**Problem to solve:** Scan the records and identify every line in which the string "master" occurs, then return those lines.

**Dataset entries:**
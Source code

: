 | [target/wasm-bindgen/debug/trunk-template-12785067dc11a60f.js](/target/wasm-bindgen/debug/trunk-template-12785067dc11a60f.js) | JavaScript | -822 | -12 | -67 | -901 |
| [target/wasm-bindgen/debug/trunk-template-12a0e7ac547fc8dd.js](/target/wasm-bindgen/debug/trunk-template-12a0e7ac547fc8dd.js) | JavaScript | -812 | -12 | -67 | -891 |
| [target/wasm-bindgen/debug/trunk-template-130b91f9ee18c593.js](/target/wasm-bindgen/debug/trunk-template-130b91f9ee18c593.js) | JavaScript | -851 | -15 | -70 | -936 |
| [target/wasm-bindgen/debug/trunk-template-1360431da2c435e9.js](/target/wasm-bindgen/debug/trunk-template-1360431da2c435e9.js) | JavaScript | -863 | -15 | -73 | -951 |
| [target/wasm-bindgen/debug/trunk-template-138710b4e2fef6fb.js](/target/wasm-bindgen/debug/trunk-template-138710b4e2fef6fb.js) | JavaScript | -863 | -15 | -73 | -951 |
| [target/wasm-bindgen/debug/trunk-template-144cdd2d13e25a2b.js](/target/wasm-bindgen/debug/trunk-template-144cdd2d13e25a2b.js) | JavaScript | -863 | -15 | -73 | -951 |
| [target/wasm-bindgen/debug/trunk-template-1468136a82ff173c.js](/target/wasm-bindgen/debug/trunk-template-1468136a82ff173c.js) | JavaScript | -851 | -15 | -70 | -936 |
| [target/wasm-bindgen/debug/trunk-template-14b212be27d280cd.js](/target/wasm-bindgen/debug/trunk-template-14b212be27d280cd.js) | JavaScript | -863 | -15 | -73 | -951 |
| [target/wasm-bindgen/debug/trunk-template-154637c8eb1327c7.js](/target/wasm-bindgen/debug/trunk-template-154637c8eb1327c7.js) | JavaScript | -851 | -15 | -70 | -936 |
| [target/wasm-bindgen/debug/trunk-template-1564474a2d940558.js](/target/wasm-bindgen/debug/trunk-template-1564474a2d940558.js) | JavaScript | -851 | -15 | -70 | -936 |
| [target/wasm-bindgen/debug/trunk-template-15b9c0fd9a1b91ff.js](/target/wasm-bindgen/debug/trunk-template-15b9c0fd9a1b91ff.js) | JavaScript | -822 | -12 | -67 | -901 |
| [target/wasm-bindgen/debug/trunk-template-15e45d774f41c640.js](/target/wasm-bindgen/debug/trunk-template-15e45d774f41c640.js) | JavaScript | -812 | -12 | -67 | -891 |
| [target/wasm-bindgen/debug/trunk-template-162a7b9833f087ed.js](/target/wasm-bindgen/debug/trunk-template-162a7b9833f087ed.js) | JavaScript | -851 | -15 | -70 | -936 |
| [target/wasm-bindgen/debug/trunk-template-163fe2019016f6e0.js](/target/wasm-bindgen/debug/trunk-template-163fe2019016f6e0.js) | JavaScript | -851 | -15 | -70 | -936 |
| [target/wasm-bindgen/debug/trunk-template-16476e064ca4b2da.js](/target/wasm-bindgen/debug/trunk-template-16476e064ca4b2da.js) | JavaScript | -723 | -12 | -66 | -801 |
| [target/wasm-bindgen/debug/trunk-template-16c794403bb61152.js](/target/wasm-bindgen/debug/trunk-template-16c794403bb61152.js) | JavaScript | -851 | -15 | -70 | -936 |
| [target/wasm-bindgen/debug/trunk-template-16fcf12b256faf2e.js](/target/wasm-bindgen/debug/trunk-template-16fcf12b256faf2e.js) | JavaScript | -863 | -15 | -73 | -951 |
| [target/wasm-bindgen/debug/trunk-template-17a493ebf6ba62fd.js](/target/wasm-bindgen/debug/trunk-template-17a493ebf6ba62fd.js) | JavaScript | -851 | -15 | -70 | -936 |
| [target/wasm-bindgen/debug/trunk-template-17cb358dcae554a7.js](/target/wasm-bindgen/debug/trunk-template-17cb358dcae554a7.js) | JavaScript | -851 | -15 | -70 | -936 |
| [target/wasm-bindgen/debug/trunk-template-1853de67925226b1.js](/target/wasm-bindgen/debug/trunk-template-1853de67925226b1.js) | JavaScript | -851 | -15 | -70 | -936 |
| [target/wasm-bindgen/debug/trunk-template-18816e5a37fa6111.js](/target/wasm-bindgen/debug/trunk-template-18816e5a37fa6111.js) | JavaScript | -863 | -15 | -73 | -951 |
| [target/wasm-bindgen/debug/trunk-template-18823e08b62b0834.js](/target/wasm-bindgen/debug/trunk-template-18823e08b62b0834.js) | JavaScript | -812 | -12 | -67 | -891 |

--

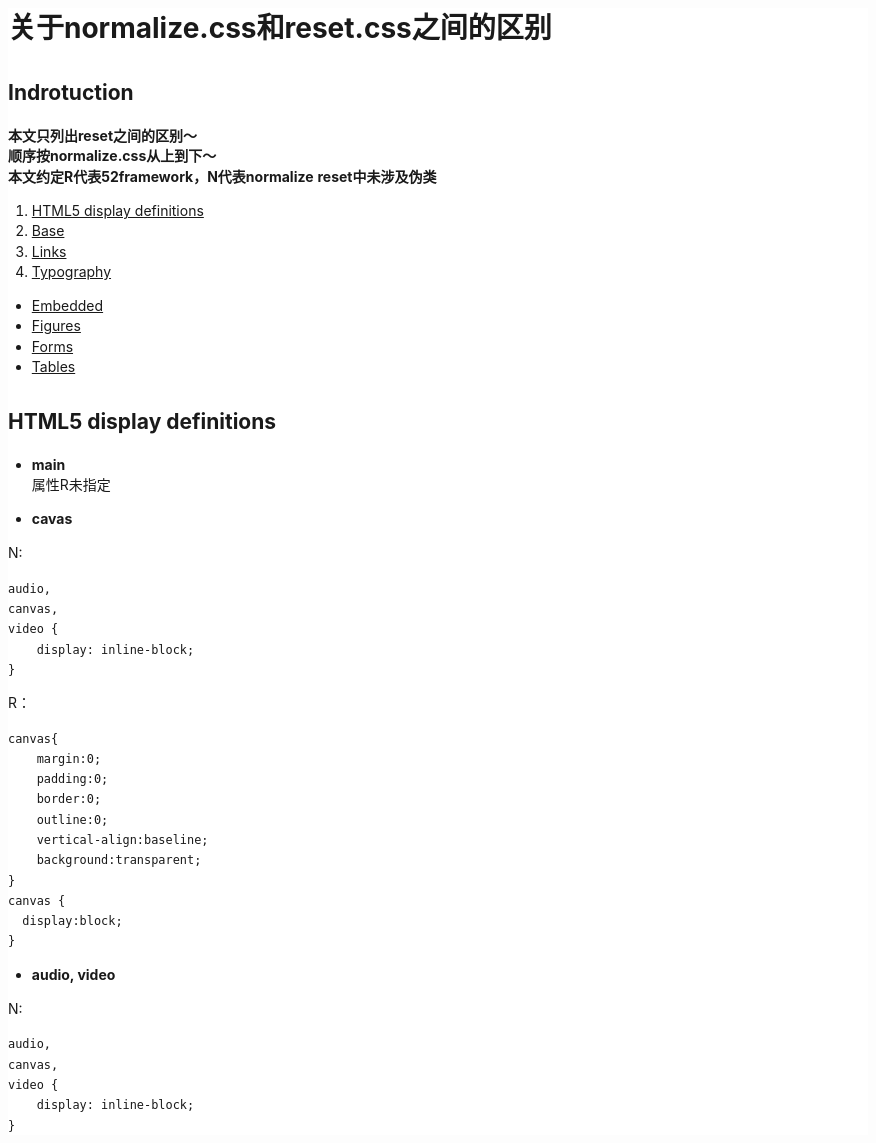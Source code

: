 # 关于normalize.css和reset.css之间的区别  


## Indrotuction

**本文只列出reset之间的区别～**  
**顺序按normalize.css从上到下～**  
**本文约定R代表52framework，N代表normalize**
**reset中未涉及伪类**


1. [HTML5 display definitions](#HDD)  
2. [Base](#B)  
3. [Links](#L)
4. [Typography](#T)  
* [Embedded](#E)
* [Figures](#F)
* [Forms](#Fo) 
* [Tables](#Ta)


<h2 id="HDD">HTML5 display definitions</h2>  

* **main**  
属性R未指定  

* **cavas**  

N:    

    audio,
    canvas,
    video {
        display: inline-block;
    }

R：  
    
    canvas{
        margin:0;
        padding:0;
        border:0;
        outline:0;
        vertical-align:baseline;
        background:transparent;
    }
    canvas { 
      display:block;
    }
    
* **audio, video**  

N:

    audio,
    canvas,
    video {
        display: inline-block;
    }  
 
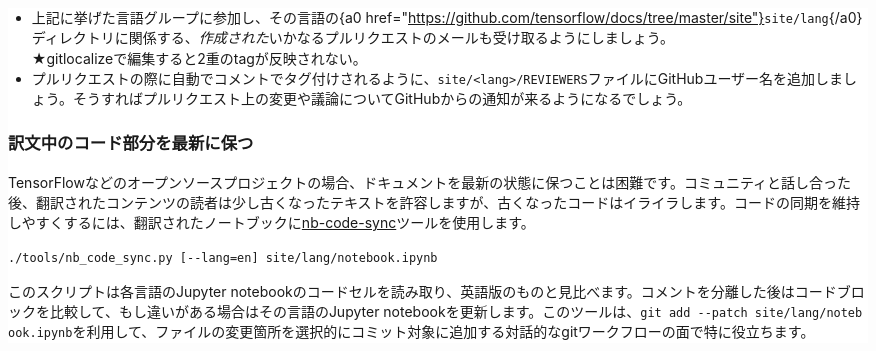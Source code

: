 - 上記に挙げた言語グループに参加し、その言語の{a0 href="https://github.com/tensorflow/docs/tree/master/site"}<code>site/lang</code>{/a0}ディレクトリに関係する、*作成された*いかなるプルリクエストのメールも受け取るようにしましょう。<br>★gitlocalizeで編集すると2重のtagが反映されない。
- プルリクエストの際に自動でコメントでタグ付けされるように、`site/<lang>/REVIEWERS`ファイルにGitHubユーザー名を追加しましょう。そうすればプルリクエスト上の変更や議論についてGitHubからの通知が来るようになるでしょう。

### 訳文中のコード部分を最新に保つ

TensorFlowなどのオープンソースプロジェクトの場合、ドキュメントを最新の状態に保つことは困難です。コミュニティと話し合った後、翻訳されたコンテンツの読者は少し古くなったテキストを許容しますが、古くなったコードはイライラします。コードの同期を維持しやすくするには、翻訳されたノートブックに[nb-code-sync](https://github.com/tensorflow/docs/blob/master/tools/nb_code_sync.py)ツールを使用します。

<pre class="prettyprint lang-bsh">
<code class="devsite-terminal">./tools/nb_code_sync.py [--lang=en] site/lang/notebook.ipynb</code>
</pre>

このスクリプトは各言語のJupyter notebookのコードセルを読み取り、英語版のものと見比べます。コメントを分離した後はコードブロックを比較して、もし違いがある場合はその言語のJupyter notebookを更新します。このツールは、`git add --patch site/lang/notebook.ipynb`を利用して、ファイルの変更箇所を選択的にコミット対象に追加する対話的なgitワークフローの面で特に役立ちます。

* * *

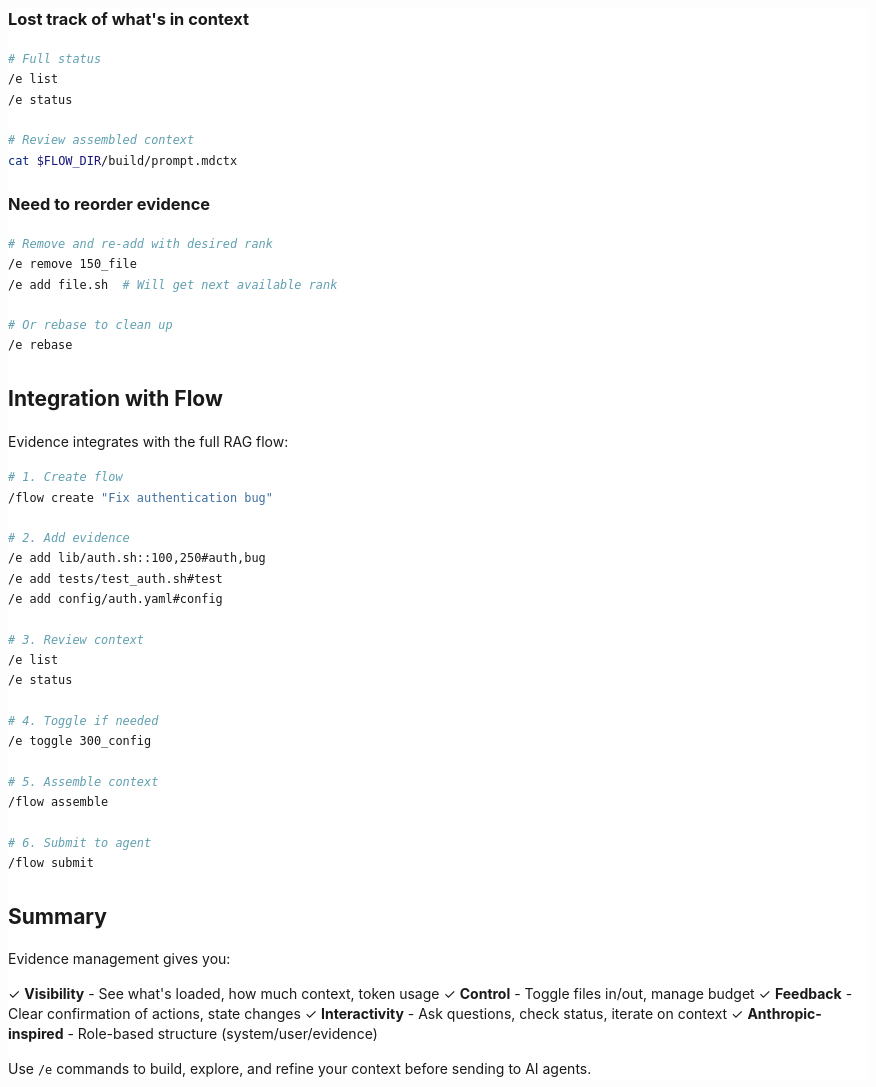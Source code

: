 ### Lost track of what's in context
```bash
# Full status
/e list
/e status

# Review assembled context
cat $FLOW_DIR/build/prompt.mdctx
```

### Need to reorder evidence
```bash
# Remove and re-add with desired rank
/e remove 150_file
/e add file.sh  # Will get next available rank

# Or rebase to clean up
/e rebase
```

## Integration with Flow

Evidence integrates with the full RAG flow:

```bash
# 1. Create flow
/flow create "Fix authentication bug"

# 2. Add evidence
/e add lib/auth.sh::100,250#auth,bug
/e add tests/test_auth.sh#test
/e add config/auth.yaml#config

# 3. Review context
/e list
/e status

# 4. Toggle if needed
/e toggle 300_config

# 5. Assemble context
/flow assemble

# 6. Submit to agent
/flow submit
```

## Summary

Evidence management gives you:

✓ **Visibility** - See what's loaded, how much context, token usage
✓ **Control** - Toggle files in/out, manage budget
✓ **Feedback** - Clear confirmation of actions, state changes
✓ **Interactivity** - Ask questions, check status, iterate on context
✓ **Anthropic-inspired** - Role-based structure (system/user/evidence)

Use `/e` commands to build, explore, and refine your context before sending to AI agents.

**Solution:**
: - 上記に挙げた言語グループに参加し、その言語の{a0 href="https://github.com/tensorflow/docs/tree/master/site"}<code>site/lang</code>{/a0}ディレクトリに関係する、*作成された*いかなるプルリクエストのメールも受け取るようにしましょう。<br>★gitlocalizeで編集すると2重のtagが反映されない。
TensorFlowなどのオープンソースプロジェクトの場合、ドキュメントを最新の状態に保つことは困難です。コミュニティと話し合った後、翻訳されたコンテンツの読者は少し古くなったテキストを許容しますが、古くなったコードはイライラします。コードの同期を維持しやすくするには、翻訳されたノートブックに[nb-code-sync](https://github.com/tensorflow/docs/blob/master/tools/nb_code_sync.py)ツールを使用します。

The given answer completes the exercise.